Built in 1904 and located at 229-233 Bernard Avenue, this historic place is valued for its association with Eli Lequime and his family, as newcomers from France. The building is representative of the period of rapid growth in the original town site at the time of municipal incorporation in 1905. Lequime’s Store was Kelowna’s first dressed-stone building and is its oldest surviving commercial building. Its different uses over time reflected the growing and changing Kelowna community.
The building’s value also resides in part in its having been commissioned by Bernard and Leon Lequime, developers of the Kelowna town site (hence the names Bernard and Leon Avenues) and the sons of renowned settler Eli Lequime. The elder Lequime arrived at Okanagan Mission in 1861. He started a store on his ranch there, and operated the first blacksmith shop, post office, and hotel-saloon. Sons Bernard and Leon laid out the town site of Kelowna on the lakefront in 1892, after the CPR established steamer service on Okanagan Lake, connecting with the railway at Okanagan Landing near Vernon. As developers of the town site, the Lequimes built their general store in the prime location, directly opposite the steamer landing.

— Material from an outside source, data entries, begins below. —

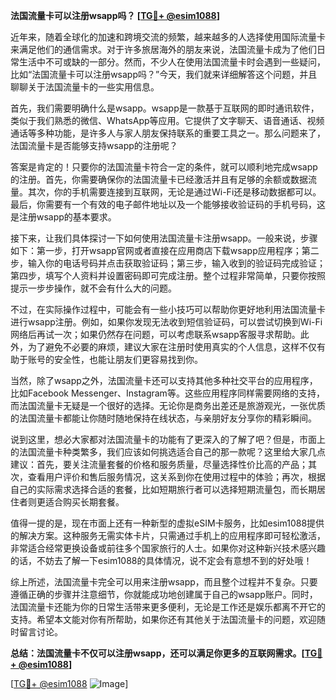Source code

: **法国流量卡可以注册wsapp吗？ [[TG💪+ @esim1088](https://t.me/s/esim1088)]**

近年来，随着全球化的加速和跨境交流的频繁，越来越多的人选择使用国际流量卡来满足他们的通信需求。对于许多旅居海外的朋友来说，法国流量卡成为了他们日常生活中不可或缺的一部分。然而，不少人在使用法国流量卡时会遇到一些疑问，比如“法国流量卡可以注册wsapp吗？”今天，我们就来详细解答这个问题，并且聊聊关于法国流量卡的一些实用信息。

首先，我们需要明确什么是wsapp。wsapp是一款基于互联网的即时通讯软件，类似于我们熟悉的微信、WhatsApp等应用。它提供了文字聊天、语音通话、视频通话等多种功能，是许多人与家人朋友保持联系的重要工具之一。那么问题来了，法国流量卡是否能够支持wsapp的注册呢？

答案是肯定的！只要你的法国流量卡符合一定的条件，就可以顺利地完成wsapp的注册。首先，你需要确保你的法国流量卡已经激活并且有足够的余额或数据流量。其次，你的手机需要连接到互联网，无论是通过Wi-Fi还是移动数据都可以。最后，你需要有一个有效的电子邮件地址以及一个能够接收验证码的手机号码，这是注册wsapp的基本要求。

接下来，让我们具体探讨一下如何使用法国流量卡注册wsapp。一般来说，步骤如下：第一步，打开wsapp官网或者直接在应用商店下载wsapp应用程序；第二步，输入你的电话号码并点击获取验证码；第三步，输入收到的验证码完成验证；第四步，填写个人资料并设置密码即可完成注册。整个过程非常简单，只要你按照提示一步步操作，就不会有什么大的问题。

不过，在实际操作过程中，可能会有一些小技巧可以帮助你更好地利用法国流量卡进行wsapp注册。例如，如果你发现无法收到短信验证码，可以尝试切换到Wi-Fi网络后再试一次；如果仍然存在问题，可以考虑联系wsapp客服寻求帮助。此外，为了避免不必要的麻烦，建议大家在注册时使用真实的个人信息，这样不仅有助于账号的安全性，也能让朋友们更容易找到你。

当然，除了wsapp之外，法国流量卡还可以支持其他多种社交平台的应用程序，比如Facebook Messenger、Instagram等。这些应用程序同样需要网络的支持，而法国流量卡无疑是一个很好的选择。无论你是商务出差还是旅游观光，一张优质的法国流量卡都能让你随时随地保持在线状态，与亲朋好友分享你的精彩瞬间。

说到这里，想必大家都对法国流量卡的功能有了更深入的了解了吧？但是，市面上的法国流量卡种类繁多，我们应该如何挑选适合自己的那一款呢？这里给大家几点建议：首先，要关注流量套餐的价格和服务质量，尽量选择性价比高的产品；其次，查看用户评价和售后服务情况，这关系到你在使用过程中的体验；再次，根据自己的实际需求选择合适的套餐，比如短期旅行者可以选择短期流量包，而长期居住者则更适合购买长期套餐。

值得一提的是，现在市面上还有一种新型的虚拟eSIM卡服务，比如esim1088提供的解决方案。这种服务无需实体卡片，只需通过手机上的应用程序即可轻松激活，非常适合经常更换设备或前往多个国家旅行的人士。如果你对这种新兴技术感兴趣的话，不妨去了解一下esim1088的具体情况，说不定会有意想不到的好处哦！

综上所述，法国流量卡完全可以用来注册wsapp，而且整个过程并不复杂。只要遵循正确的步骤并注意细节，你就能成功地创建属于自己的wsapp账户。同时，法国流量卡还能为你的日常生活带来更多便利，无论是工作还是娱乐都离不开它的支持。希望本文能对你有所帮助，如果你还有其他关于法国流量卡的问题，欢迎随时留言讨论。

**总结：法国流量卡不仅可以注册wsapp，还可以满足你更多的互联网需求。[[TG💪+ @esim1088](https://t.me/s/esim1088)]**

[[TG💪+ @esim1088](https://t.me/s/esim1088) ![Image](https://i.postimg.cc/4NQfJmqS/Snipaste-2025-05-13-00-14-12.png)]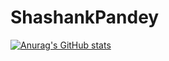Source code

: # ShashankPandey


[![Anurag's GitHub stats](https://github-readme-stats.vercel.app/api?username=spShashankGIT)](https://github.com/anuraghazra/github-readme-stats)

Lequime’s Store initiated the second phase of Kelowna’s growth. The Lequime brothers moved their original wood-frame store one lot east and in its place erected this, the first stone building in Kelowna, with squared stone-quarried on Knox Mountain. This second stage of downtown building saw stone and brick structures filling the entire street frontage, replacing the earlier detached, wooden 1890s-era buildings.